[[ Data open ]]

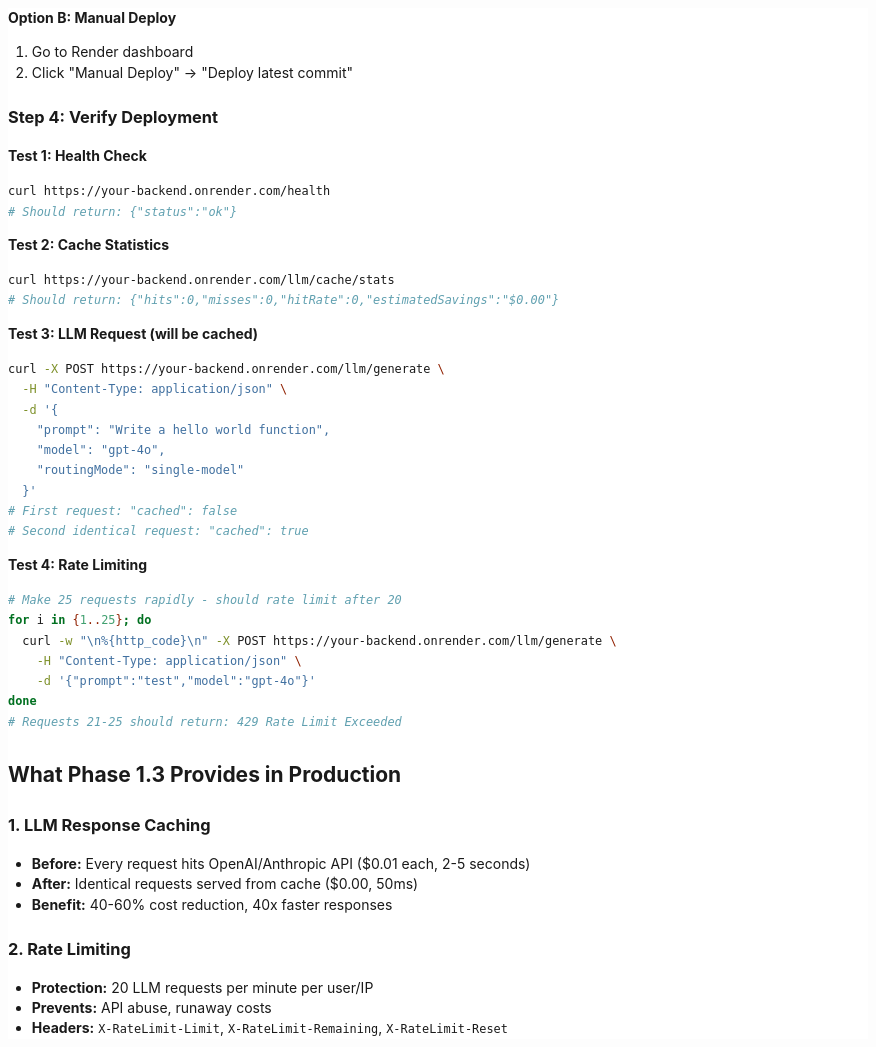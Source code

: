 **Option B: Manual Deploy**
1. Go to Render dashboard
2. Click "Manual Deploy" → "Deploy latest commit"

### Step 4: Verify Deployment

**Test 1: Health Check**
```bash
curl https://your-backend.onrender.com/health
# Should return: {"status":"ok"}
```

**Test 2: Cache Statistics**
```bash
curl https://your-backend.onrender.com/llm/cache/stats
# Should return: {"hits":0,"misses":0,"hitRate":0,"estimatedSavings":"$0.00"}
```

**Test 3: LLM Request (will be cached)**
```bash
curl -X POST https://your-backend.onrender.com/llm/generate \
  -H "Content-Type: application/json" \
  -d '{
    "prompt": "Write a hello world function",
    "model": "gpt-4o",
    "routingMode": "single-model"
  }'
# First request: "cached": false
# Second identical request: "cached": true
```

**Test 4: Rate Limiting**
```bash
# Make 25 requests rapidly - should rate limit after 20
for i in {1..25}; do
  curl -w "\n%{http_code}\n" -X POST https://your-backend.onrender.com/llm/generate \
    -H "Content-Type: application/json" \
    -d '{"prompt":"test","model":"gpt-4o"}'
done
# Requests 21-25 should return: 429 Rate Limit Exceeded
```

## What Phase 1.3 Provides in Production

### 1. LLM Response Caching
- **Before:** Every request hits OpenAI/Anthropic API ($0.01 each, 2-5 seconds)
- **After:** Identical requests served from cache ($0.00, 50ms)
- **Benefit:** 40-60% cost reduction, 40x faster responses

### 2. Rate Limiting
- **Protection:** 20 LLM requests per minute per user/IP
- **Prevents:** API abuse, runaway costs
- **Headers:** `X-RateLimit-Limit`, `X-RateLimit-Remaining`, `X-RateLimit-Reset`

[[ Data closed ]]

Each line above with the string "generate" in it should be located and copied.

curl -X POST https://your-backend.onrender.com/llm/generate \
  curl -w "\n%{http_code}\n" -X POST https://your-backend.onrender.com/llm/generate \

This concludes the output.